> **What the task asks**: What you output must be the exact lines from the first line of the data through the one holding "embedding for $V$.", with no pictures.

****************************************

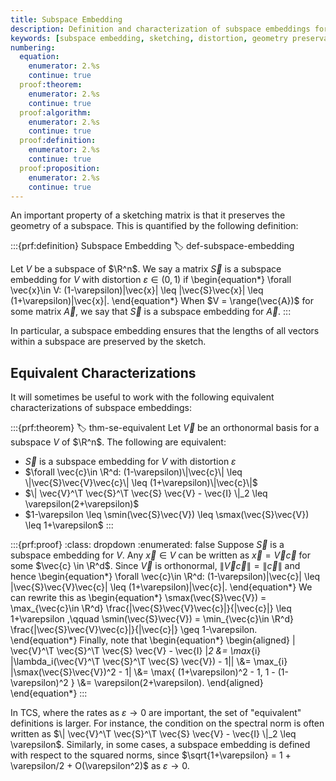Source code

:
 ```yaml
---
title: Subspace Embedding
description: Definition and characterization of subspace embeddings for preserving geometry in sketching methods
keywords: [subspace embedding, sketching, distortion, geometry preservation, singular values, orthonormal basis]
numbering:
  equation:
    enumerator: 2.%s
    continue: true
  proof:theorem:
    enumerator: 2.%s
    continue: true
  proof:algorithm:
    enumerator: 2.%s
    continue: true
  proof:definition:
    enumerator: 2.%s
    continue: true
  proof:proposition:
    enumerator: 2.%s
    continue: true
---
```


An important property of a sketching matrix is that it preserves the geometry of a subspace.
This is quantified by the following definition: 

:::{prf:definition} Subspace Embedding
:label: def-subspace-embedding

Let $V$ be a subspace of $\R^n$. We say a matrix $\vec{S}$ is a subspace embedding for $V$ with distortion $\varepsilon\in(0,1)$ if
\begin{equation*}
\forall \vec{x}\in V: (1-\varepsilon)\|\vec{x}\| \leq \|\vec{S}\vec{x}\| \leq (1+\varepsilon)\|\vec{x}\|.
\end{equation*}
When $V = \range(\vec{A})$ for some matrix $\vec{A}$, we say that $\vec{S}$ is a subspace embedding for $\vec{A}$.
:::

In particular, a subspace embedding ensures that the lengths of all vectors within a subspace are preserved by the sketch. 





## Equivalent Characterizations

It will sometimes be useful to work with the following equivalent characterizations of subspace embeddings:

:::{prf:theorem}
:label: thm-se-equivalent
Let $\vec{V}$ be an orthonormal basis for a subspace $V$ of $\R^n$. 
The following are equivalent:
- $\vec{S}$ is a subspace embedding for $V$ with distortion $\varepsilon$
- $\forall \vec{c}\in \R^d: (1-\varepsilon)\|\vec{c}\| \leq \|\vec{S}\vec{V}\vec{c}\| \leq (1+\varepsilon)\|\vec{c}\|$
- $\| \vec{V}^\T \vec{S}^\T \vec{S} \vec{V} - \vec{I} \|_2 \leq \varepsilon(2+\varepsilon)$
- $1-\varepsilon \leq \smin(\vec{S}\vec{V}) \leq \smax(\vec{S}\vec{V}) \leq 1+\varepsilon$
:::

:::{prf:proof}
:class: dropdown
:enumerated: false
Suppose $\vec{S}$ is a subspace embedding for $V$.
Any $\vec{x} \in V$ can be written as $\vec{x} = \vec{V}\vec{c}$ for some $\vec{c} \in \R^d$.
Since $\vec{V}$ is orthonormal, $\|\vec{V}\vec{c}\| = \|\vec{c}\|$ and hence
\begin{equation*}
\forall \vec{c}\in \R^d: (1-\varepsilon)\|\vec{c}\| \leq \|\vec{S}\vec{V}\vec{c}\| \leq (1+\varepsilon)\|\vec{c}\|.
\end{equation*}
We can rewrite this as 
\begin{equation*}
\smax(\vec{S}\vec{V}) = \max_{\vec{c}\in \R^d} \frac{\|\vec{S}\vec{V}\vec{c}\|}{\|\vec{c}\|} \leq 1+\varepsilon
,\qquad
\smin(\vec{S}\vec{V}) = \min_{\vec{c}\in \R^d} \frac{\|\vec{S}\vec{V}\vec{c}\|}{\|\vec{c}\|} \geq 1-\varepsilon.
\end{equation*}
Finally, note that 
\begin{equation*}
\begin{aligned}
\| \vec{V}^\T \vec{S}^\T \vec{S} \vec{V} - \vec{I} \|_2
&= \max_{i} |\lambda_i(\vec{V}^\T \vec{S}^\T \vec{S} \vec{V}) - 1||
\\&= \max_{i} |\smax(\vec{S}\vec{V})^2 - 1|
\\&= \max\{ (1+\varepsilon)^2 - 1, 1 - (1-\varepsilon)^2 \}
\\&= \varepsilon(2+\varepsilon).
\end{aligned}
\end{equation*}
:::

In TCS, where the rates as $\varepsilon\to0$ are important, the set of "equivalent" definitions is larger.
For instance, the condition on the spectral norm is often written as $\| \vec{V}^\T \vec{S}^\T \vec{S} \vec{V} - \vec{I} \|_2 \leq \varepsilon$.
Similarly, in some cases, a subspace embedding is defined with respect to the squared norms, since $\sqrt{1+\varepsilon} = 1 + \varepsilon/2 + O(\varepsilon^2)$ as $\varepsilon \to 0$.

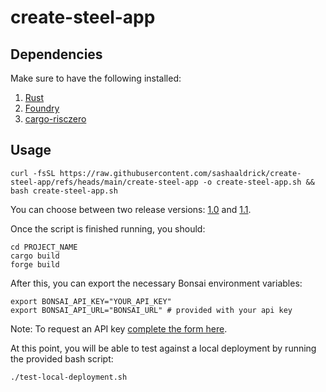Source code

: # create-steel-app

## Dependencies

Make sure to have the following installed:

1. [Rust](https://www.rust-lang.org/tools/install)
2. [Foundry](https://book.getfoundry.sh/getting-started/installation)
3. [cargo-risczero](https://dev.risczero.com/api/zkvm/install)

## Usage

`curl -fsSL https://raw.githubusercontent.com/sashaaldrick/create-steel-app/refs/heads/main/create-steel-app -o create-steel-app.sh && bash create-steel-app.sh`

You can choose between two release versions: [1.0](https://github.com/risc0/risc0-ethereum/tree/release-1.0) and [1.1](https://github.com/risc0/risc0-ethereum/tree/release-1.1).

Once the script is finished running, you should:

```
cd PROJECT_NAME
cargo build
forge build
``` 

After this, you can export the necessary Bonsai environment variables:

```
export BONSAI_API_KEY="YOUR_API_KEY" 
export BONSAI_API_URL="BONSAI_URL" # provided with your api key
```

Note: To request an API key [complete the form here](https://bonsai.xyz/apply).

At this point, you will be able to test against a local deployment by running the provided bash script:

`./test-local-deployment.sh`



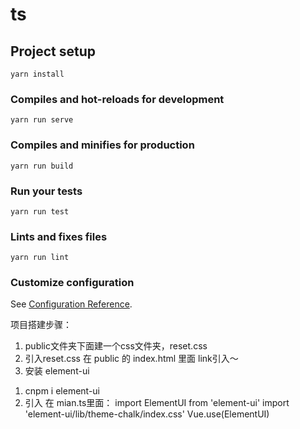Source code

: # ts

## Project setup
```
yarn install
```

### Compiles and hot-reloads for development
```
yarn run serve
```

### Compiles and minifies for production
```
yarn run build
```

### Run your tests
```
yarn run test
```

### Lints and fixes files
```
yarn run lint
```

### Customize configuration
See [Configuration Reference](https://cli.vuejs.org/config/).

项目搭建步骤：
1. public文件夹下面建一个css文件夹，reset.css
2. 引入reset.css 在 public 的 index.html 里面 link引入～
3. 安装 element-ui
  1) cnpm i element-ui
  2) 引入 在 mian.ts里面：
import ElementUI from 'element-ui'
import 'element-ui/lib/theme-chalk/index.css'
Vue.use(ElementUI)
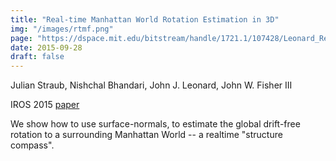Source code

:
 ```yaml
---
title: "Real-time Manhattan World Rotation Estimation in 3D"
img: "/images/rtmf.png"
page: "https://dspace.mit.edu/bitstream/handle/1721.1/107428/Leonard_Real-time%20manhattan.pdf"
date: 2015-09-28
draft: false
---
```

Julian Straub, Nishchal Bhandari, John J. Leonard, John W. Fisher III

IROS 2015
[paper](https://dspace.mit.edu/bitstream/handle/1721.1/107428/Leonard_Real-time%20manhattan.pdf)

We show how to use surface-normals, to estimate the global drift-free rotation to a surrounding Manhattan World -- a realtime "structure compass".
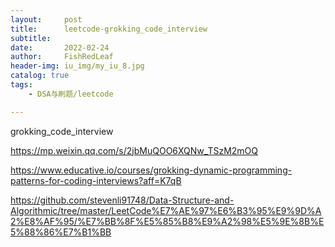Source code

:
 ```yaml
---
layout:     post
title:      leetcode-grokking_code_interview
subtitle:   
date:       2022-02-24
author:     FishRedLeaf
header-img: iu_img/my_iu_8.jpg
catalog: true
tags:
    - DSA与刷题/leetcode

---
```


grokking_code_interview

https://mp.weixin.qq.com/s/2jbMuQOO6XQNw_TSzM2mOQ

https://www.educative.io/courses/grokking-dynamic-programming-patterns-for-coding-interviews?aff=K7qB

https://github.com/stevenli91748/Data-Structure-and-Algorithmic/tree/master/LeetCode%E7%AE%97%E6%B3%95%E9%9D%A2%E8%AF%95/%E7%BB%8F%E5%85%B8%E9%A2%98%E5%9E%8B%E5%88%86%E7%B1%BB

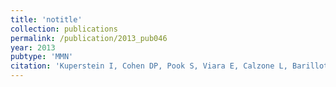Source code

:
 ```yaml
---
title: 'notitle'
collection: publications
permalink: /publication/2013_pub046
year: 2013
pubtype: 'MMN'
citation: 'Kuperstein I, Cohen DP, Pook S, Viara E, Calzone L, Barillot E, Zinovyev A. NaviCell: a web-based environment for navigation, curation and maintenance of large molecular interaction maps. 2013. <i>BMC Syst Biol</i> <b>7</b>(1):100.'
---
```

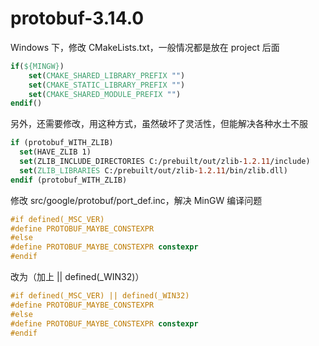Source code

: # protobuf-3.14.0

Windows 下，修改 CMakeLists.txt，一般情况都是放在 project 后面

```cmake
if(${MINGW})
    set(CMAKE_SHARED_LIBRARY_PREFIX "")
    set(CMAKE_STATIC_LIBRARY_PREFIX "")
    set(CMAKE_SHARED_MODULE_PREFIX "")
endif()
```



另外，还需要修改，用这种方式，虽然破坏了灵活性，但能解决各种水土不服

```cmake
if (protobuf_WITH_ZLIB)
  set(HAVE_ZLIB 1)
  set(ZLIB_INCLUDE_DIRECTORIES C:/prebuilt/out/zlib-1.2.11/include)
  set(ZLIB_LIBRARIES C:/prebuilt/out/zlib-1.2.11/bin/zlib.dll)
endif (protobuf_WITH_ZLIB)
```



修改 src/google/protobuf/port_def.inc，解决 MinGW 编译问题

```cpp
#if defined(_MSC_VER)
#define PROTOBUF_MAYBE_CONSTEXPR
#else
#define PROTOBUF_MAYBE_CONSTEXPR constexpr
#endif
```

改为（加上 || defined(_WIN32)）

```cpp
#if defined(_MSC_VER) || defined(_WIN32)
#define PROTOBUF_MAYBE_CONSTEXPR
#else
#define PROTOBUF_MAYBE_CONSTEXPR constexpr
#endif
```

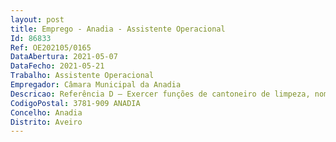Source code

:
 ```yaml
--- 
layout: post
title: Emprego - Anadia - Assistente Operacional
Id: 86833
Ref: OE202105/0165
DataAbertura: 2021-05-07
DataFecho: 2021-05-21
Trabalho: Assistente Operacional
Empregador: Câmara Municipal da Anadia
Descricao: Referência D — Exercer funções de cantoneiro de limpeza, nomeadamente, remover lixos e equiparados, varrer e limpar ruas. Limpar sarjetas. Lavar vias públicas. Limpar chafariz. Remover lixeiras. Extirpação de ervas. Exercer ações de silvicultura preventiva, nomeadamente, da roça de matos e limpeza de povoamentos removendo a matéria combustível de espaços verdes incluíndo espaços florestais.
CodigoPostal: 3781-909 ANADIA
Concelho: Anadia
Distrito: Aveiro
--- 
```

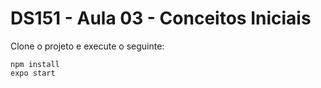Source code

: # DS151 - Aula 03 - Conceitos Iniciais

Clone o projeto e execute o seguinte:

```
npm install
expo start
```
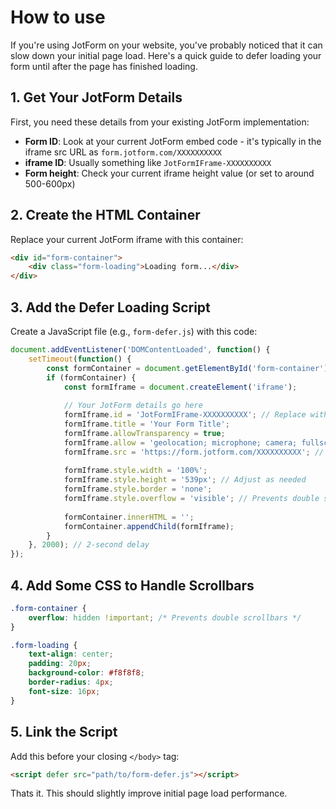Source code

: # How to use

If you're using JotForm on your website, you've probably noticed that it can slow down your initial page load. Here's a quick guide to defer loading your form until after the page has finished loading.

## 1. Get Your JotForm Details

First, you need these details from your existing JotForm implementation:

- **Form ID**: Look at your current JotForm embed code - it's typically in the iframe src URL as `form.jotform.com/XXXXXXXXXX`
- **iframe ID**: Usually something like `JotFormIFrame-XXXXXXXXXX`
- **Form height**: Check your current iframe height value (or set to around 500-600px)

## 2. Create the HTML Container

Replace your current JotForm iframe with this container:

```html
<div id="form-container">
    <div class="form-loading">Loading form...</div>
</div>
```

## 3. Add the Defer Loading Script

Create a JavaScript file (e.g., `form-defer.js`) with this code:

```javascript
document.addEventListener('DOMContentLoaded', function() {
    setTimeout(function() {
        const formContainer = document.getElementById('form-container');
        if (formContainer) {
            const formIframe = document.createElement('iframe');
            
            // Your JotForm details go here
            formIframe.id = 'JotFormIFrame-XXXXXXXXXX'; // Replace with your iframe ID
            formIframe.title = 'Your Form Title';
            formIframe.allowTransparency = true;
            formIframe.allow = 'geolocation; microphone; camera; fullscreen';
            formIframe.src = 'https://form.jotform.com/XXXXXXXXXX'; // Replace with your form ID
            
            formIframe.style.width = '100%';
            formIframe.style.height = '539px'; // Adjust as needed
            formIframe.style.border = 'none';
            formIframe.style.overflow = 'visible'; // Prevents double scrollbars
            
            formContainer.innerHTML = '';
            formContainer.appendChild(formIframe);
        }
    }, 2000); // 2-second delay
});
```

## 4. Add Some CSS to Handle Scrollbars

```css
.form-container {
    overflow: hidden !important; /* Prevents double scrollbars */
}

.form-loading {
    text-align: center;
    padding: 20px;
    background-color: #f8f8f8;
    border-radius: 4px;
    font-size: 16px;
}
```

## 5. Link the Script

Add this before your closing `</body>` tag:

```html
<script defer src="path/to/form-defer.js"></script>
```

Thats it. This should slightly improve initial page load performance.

****************************************

> **Final answer**:
Source code

:
 ```yaml
---
title: Subspace Embedding
description: Definition and characterization of subspace embeddings for preserving geometry in sketching methods
keywords: [subspace embedding, sketching, distortion, geometry preservation, singular values, orthonormal basis]
numbering:
  equation:
    enumerator: 2.%s
    continue: true
  proof:theorem:
    enumerator: 2.%s
    continue: true
  proof:algorithm:
    enumerator: 2.%s
    continue: true
  proof:definition:
    enumerator: 2.%s
    continue: true
  proof:proposition:
    enumerator: 2.%s
    continue: true
---
```


An important property of a sketching matrix is that it preserves the geometry of a subspace.
This is quantified by the following definition: 

:::{prf:definition} Subspace Embedding
:label: def-subspace-embedding

Let $V$ be a subspace of $\R^n$. We say a matrix $\vec{S}$ is a subspace embedding for $V$ with distortion $\varepsilon\in(0,1)$ if
\begin{equation*}
\forall \vec{x}\in V: (1-\varepsilon)\|\vec{x}\| \leq \|\vec{S}\vec{x}\| \leq (1+\varepsilon)\|\vec{x}\|.
\end{equation*}
When $V = \range(\vec{A})$ for some matrix $\vec{A}$, we say that $\vec{S}$ is a subspace embedding for $\vec{A}$.
:::

In particular, a subspace embedding ensures that the lengths of all vectors within a subspace are preserved by the sketch. 





## Equivalent Characterizations

It will sometimes be useful to work with the following equivalent characterizations of subspace embeddings:

:::{prf:theorem}
:label: thm-se-equivalent
Let $\vec{V}$ be an orthonormal basis for a subspace $V$ of $\R^n$. 
The following are equivalent:
- $\vec{S}$ is a subspace embedding for $V$ with distortion $\varepsilon$
- $\forall \vec{c}\in \R^d: (1-\varepsilon)\|\vec{c}\| \leq \|\vec{S}\vec{V}\vec{c}\| \leq (1+\varepsilon)\|\vec{c}\|$
- $\| \vec{V}^\T \vec{S}^\T \vec{S} \vec{V} - \vec{I} \|_2 \leq \varepsilon(2+\varepsilon)$
- $1-\varepsilon \leq \smin(\vec{S}\vec{V}) \leq \smax(\vec{S}\vec{V}) \leq 1+\varepsilon$
:::

:::{prf:proof}
:class: dropdown
:enumerated: false
Suppose $\vec{S}$ is a subspace embedding for $V$.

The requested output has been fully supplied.